Information about Osteochondrosis Dissecans (OCD) and its management

This is a developmental disorder which is more commonly seen in large and giant breed dogs such as Rottweilers, Mastiffs and Labradors. Whilst any joint can be affected, we find it most often in the shoulder, stifle and hock joints.

​OCD occurs due to a disturbance in the blood supply to the cartilage bed​ of the joint surface during growth resulting in separation​ of a flap of cartilage from the underlying subchondral bone, ​which may become detached. It has been shown that rapid growth, nutrition ​and hormonal imbalances can increase the probability of development of an OCD lesion.


OCD is usually diagnosed in juvenile patients often under a year of age. As the lesion can occur anywhere within the joint, severity of signs can be variable but typical ​presenting signs include lameness, stiff gait with joint swelling and pain on palpation.

Initially a clinical examination is performed which will localise the joint(s) affected. Radiographs are then taken under sedation or general anaesthesia of the affected and healthy contra-lateral (if applicable) joint. OCD lesions are usually seen on radiographs as an abnormal area of flattening​ of the joint surface with subchondral sclerosis. You may also see a ‘joint mouse’ if ​a calcified flap has detached completely. Occasionally CT may also be required.

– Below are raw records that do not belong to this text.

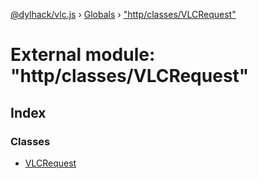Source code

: [@dylhack/vlc.js](../README.md) › [Globals](../globals.md) › ["http/classes/VLCRequest"](_http_classes_vlcrequest_.md)

# External module: "http/classes/VLCRequest"

## Index

### Classes

* [VLCRequest](../classes/_http_classes_vlcrequest_.vlcrequest.md)

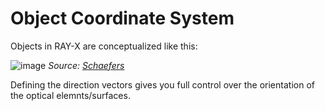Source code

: # Object Coordinate System

Objects in RAY-X are conceptualized like this:

![image](uploads/c74c09624fcbf3418bc98aa0e3ad3bd9/image.png)
_Source: [Schaefers](https://gitlab.helmholtz-berlin.de/RAY/RAY/-/wikis/uploads/bdcf4515e03b2fccf462c5f0d76052c3/Paper_Schaefers_RAY_Springer_2007.pdf)_

Defining the direction vectors gives you full control over the orientation of the optical elemnts/surfaces.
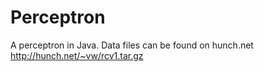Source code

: Perceptron
==========

A perceptron in Java. 
Data files can be found on hunch.net http://hunch.net/~vw/rcv1.tar.gz
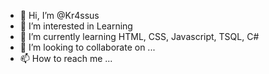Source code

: - 👋 Hi, I’m @Kr4ssus
- 👀 I’m interested in Learning
- 🌱 I’m currently learning HTML, CSS, Javascript, TSQL, C#
- 💞️ I’m looking to collaborate on ...
- 📫 How to reach me ...

<!---
Kr4ssus/Kr4ssus is a ✨ special ✨ repository because its `README.md` (this file) appears on your GitHub profile.
You can click the Preview link to take a look at your changes.
--->
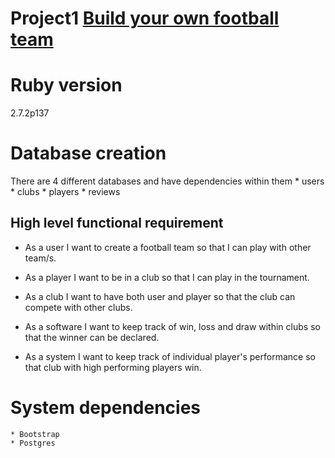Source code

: # Project1 [Build your own football team](https://soccer-fan1.herokuapp.com/login)

# Ruby version
  2.7.2p137

# Database creation
  There are 4 different databases and have dependencies within them
    * users
    * clubs
    * players
    * reviews

## High level functional requirement

* As a user
 I want to create a football team
 so that I can play with other team/s.

 * As a player
  I want to be in a club
  so that I can play in the tournament.

* As a club
  I want to have both user and player
  so that the club can compete with other clubs.

* As a software
  I want to keep track of win, loss and draw within clubs
  so that the winner can be declared.

* As a system
  I want to keep track of individual player's performance
  so that club with high performing players win.


# System dependencies
    * Bootstrap
    * Postgres
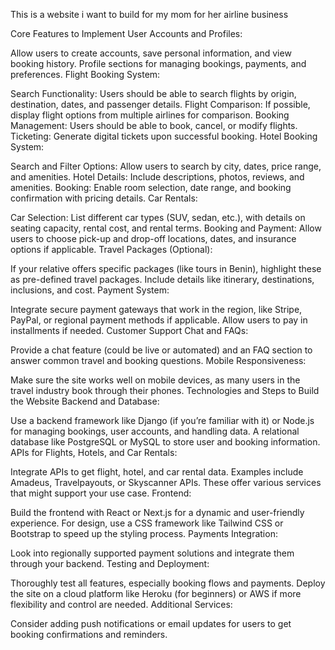 This is a website i want to build for my mom for her airline business

Core Features to Implement
User Accounts and Profiles:

Allow users to create accounts, save personal information, and view booking history.
Profile sections for managing bookings, payments, and preferences.
Flight Booking System:

Search Functionality: Users should be able to search flights by origin, destination, dates, and passenger details.
Flight Comparison: If possible, display flight options from multiple airlines for comparison.
Booking Management: Users should be able to book, cancel, or modify flights.
Ticketing: Generate digital tickets upon successful booking.
Hotel Booking System:

Search and Filter Options: Allow users to search by city, dates, price range, and amenities.
Hotel Details: Include descriptions, photos, reviews, and amenities.
Booking: Enable room selection, date range, and booking confirmation with pricing details.
Car Rentals:

Car Selection: List different car types (SUV, sedan, etc.), with details on seating capacity, rental cost, and rental terms.
Booking and Payment: Allow users to choose pick-up and drop-off locations, dates, and insurance options if applicable.
Travel Packages (Optional):

If your relative offers specific packages (like tours in Benin), highlight these as pre-defined travel packages.
Include details like itinerary, destinations, inclusions, and cost.
Payment System:

Integrate secure payment gateways that work in the region, like Stripe, PayPal, or regional payment methods if applicable.
Allow users to pay in installments if needed.
Customer Support Chat and FAQs:

Provide a chat feature (could be live or automated) and an FAQ section to answer common travel and booking questions.
Mobile Responsiveness:

Make sure the site works well on mobile devices, as many users in the travel industry book through their phones.
Technologies and Steps to Build the Website
Backend and Database:

Use a backend framework like Django (if you’re familiar with it) or Node.js for managing bookings, user accounts, and handling data.
A relational database like PostgreSQL or MySQL to store user and booking information.
APIs for Flights, Hotels, and Car Rentals:

Integrate APIs to get flight, hotel, and car rental data. Examples include Amadeus, Travelpayouts, or Skyscanner APIs. These offer various services that might support your use case.
Frontend:

Build the frontend with React or Next.js for a dynamic and user-friendly experience.
For design, use a CSS framework like Tailwind CSS or Bootstrap to speed up the styling process.
Payments Integration:

Look into regionally supported payment solutions and integrate them through your backend.
Testing and Deployment:

Thoroughly test all features, especially booking flows and payments.
Deploy the site on a cloud platform like Heroku (for beginners) or AWS if more flexibility and control are needed.
Additional Services:

Consider adding push notifications or email updates for users to get booking confirmations and reminders.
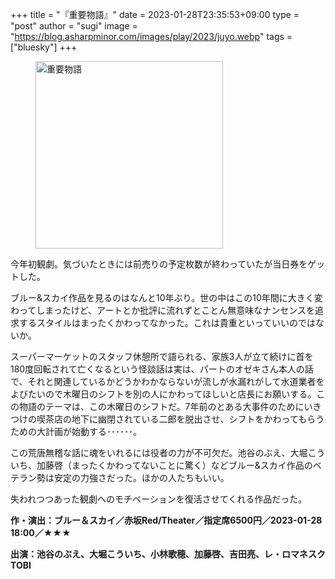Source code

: +++
title = "『重要物語』"
date = 2023-01-28T23:35:53+09:00
type = "post"
author = "sugi"
image = "https://blog.asharpminor.com/images/play/2023/juyo.webp"
tags = ["bluesky"]
+++
<figure class="alignleft"><img src="/images/play/2023/juyo.webp" alt="重要物語" style="width: 300px !important;"></figure>

今年初観劇。気づいたときには前売りの予定枚数が終わっていたが当日券をゲットした。

ブルー&スカイ作品を見るのはなんと10年ぶり。世の中はこの10年間に大きく変わってしまったけど、アートとか批評に流れずとことん無意味なナンセンスを追求するスタイルはまったくかわってなかった。これは貴重といっていいのではないか。

スーパーマーケットのスタッフ休憩所で語られる、家族3人が立て続けに首を180度回転されて亡くなるという怪談話は実は、パートのオゼキさん本人の話で、それと関連しているかどうかわかならないが流しが水漏れがして水道業者をよびたいので木曜日のシフトを別の人にかわってほしいと店長にお願いする。この物語のテーマは、この木曜日のシフトだ。7年前のとある大事件のためにいきつけの喫茶店の地下に幽閉されている二郎を脱出させ、シフトをかわってもらうための大計画が始動する･･････。

この荒唐無稽な話に魂をいれるには役者の力が不可欠だ。池谷のぶえ、大堀こういち、加藤啓（まったくかわってないことに驚く）などブルー&スカイ作品のベテラン勢は安定の力強さだった。ほかの人たちもいい。

失われつつあった観劇へのモチベーションを復活させてくれる作品だった。

**作・演出：ブルー＆スカイ／赤坂Red/Theater／指定席6500円／2023-01-28 18:00／★★★**

**出演：池谷のぶえ、大堀こういち、小林歌穂、加藤啓、吉田亮、レ・ロマネスクTOBI**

Typically the first approach would be arthroscopy, the OCD lesion excised and the subchondral bone debrided. On occasion the lesion is too large to remove arthroscopically and an arthrotomy is required.

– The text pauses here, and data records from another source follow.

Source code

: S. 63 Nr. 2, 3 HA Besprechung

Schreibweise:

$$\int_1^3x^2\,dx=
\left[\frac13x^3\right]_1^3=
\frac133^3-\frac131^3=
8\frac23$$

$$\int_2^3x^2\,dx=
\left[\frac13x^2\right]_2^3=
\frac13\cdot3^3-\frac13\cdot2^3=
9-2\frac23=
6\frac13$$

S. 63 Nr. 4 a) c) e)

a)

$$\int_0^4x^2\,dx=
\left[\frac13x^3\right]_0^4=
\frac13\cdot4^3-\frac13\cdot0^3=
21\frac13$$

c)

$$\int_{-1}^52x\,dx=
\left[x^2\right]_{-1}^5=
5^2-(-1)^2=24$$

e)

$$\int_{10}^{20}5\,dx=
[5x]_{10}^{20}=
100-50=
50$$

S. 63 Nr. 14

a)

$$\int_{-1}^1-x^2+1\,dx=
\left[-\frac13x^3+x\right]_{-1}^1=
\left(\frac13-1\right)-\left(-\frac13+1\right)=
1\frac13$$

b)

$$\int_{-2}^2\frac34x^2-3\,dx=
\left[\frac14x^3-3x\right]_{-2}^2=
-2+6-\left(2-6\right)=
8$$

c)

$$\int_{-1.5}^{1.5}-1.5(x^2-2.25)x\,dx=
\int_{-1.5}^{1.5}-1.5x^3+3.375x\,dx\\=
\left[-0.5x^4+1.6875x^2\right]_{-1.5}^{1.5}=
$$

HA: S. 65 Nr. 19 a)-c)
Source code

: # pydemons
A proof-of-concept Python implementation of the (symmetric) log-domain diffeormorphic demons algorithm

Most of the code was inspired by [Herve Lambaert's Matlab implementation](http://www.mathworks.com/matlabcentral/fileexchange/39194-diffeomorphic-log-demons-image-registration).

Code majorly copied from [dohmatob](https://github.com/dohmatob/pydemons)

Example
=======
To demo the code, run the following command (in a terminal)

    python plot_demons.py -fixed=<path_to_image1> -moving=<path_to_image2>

​In large lesions resurfacing techniques can be considered. The two options available are Osteochondral Autograft Transplant ​System (OAT​S) ​ and Synacart, a synthetic plug to restore the integrity of the joint surface.

OATS uses a donor plug of cartilage and bone harvested from a non weight bearing portion of the joint that is transferred to the defect left by removal of the OCD lesion. Both of these systems have pros and cons, and their use will be discussed during the initial consultation.

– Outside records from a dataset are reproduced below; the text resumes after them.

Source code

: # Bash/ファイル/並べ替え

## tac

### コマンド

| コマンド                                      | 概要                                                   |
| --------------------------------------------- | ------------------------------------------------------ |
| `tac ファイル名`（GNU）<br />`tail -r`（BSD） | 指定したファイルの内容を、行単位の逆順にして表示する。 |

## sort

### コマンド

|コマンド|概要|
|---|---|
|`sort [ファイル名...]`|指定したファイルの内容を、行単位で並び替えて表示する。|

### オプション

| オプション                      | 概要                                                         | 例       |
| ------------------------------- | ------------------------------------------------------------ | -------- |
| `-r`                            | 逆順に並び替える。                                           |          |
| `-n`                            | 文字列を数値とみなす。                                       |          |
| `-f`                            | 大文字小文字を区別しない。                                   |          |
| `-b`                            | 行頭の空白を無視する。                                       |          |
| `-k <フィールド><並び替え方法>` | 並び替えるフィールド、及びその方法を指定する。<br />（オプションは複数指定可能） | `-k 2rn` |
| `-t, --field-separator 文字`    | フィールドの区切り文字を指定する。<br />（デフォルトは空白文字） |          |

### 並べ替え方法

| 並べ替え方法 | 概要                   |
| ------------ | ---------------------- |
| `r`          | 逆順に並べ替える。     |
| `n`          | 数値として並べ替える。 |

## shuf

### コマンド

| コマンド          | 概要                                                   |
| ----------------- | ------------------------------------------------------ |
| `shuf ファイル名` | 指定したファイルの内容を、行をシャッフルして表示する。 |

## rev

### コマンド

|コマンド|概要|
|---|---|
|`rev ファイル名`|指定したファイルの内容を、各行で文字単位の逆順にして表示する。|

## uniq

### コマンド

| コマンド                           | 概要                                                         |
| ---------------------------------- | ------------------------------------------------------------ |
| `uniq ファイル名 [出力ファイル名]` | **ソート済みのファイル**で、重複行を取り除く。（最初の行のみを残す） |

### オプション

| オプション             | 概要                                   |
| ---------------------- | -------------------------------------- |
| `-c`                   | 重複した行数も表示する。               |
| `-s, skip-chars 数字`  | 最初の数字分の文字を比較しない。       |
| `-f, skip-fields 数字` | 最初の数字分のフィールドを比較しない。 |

​While removal of the OCD flap will lead to short term clinical improvement, in the long term degenerative joint disease will occur leading to osteoarthritis. Of the commonly affected joints, shoulder OCD has the best outlook, and return to full exercise is common. Unfortunately the outlook is not so good for stifle and hock OCD, with chronic joint problems likely. ​In these cases, maintenance of a lean body weight, exercise moderation and judicious use of supplements and anti inflammatory medications may be required to get the best results. In cases where these measures do not give an adequate quality of life, salvage procedures such as Total Knee Replacement or arthrodesis can be considered.